Michel Leiris

Journal 1922-1989

France   1992

Genre de texte
Journal

Contexte
Entrée du 23 août 1924. Ethnologue et écrivain, Michel Leiris (1901-1990) a toujours porté une grande attention à ses rêves. Ainsi, il écrit le 3 novembre 1924: «Mettre les rêves bout à bout: en faire un roman d’aventures (Cf. Aurélia) ; — s’aider de l’oniromancie pour déterminer l’atmosphère. Grouper les rêves selon leurs analogies de présages.» (p. 76)

Notes
Ce récit de rêve a été remanié dans Nuits sans nuit. (Note de Jean Jamin).

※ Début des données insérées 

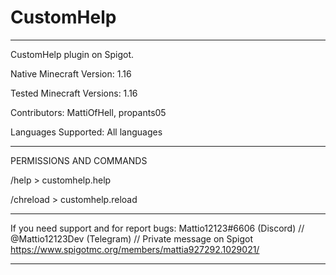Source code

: # CustomHelp

----------------------------------------
CustomHelp plugin on Spigot.

Native Minecraft Version: 1.16

Tested Minecraft Versions:  1.16

Contributors: MattiOfHell, propants05

Languages Supported: All languages

----

PERMISSIONS AND COMMANDS

/help > customhelp.help

/chreload > customhelp.reload

---

If you need support and for report bugs: Mattio12123#6606 (Discord) // @Mattio12123Dev (Telegram) // Private message on Spigot 
https://www.spigotmc.org/members/mattia927292.1029021/

----------------------------------------
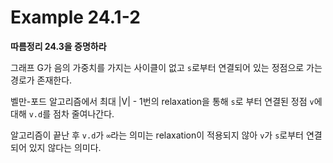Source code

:# Example 24.1-2
**따름정리 24.3을 증명하라**

그래프 G가 음의 가중치를 가지는 사이클이 없고 `s`로부터 연결되어 있는 정점으로 가는 경로가 존재한다.

벨만-포드 알고리즘에서 최대 |V| - 1번의 relaxation을 통해 `s`로 부터 연결된 정점 `v`에 대해 `v.d`를 점차 줄여나간다.

알고리즘이 끝난 후 `v.d`가 `∞`라는 의미는 relaxation이 적용되지 않아 `v`가 `s`로부터 연결되어 있지 않다는 의미다.
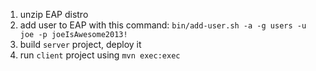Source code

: 1. unzip EAP distro
2. add user to EAP with this command:  `bin/add-user.sh -a -g users -u joe -p joeIsAwesome2013!`
3. build `server` project, deploy it
4. run `client` project using `mvn exec:exec`

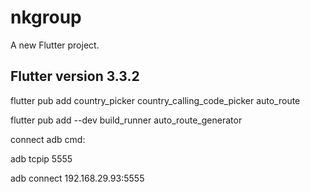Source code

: # nkgroup

A new Flutter project.

## Flutter version 3.3.2




flutter pub add country_picker country_calling_code_picker auto_route

flutter pub add --dev build_runner auto_route_generator



connect adb cmd:

adb tcpip 5555

adb connect 192.168.29.93:5555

Le Journal compte près de 200 rêves, dont les trois quarts ont été repris et retravaillés dans l'oeuvre littéraire.

Texte témoin
Journal 1922-1989. Édition établie, présentée et annotée par Jean Jamin. Paris, Gallimard, 1992, p. 60.

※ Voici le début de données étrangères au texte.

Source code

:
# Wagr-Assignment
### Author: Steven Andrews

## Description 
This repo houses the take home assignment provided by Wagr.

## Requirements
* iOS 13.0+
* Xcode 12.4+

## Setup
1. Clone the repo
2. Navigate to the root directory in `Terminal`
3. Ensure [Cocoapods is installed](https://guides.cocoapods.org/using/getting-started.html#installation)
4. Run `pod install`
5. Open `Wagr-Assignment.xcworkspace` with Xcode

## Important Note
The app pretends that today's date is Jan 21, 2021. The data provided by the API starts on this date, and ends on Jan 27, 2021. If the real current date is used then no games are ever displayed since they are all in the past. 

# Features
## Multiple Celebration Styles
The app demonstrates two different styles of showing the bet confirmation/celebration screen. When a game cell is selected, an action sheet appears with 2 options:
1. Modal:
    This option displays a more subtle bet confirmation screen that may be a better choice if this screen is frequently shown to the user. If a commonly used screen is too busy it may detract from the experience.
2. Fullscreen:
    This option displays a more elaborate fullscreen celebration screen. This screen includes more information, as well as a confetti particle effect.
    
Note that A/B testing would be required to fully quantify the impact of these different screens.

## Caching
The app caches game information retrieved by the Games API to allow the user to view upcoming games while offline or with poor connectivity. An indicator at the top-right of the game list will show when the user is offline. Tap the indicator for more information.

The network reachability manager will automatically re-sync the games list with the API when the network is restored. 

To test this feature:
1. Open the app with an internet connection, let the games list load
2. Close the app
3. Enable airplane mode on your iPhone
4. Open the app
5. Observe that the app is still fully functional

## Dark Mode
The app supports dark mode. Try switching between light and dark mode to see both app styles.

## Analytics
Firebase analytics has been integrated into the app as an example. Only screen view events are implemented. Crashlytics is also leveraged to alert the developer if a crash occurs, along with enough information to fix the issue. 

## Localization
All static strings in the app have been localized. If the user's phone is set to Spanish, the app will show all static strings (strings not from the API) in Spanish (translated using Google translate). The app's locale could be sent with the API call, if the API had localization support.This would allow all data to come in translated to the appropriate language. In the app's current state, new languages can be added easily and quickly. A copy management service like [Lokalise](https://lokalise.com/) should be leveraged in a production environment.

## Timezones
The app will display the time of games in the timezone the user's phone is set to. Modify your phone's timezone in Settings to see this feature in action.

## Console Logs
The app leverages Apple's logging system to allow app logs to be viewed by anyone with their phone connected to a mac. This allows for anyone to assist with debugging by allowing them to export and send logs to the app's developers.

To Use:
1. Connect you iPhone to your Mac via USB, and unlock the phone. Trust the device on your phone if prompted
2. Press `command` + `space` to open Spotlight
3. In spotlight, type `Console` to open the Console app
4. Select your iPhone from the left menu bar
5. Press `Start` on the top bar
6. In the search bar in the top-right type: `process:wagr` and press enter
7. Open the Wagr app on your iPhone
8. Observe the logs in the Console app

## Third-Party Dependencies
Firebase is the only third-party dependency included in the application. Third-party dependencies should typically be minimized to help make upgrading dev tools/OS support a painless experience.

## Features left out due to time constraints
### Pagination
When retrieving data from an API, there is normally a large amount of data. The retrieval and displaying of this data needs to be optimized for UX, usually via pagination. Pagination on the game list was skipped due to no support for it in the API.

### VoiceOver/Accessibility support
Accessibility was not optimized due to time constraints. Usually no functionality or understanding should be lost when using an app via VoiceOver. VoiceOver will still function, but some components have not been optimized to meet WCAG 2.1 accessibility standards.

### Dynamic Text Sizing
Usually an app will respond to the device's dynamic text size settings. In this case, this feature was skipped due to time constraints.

Nuits sans nuit et quelques jours sans jour. Gallimard, 1961, p. 20-21.




Une promenade

Le dernier oiseau Ă©tait mort

Samedi 23 août [1924]

Rêve: je me promenais dans un bois avec mon ami. Au détour d’un chemin, une comète passa, si lentement et si bas que je craignais que sa chevelure n’enflammât la cime des arbres. Disparu le météore, une voix tendre et animée s’insinua entre les branches et vint frapper mon cœur comme avec une cognée. Glissement nacré de petites vagues sur les plages nocturnes du silence, la voix emplissait peu à peu le bois de sa marée. «Les oiseaux sont en train de mourir» dit mon ami. À ce moment la voix se tut, et je sus que le dernier oiseau était mort. Nous étions arrivés au bord d’un étang où les nixes dormaient dans leurs nids secrets du fond des eaux. La comète revint un instant se balancer au-dessus de nos têtes puis tomba derrière l’horizon avec un long cri. Le lac parut alors plus clair et transparent; je vis qu’il recélait des tours et des palais, sur les perrons desquels descendit une foule d’hommes et d’animaux, non pas vivants, mais plutôt fantômes d’entités, — et j’eus vite fait de reconnaître parmi eux Peau d’Ours, Peau d’Âne et le Chat Botté qui, sitôt hors de l’eau, commencèrent à danser et m’entraînèrent dans cette ronde dont je ne devais plus jamais, jamais m’en aller.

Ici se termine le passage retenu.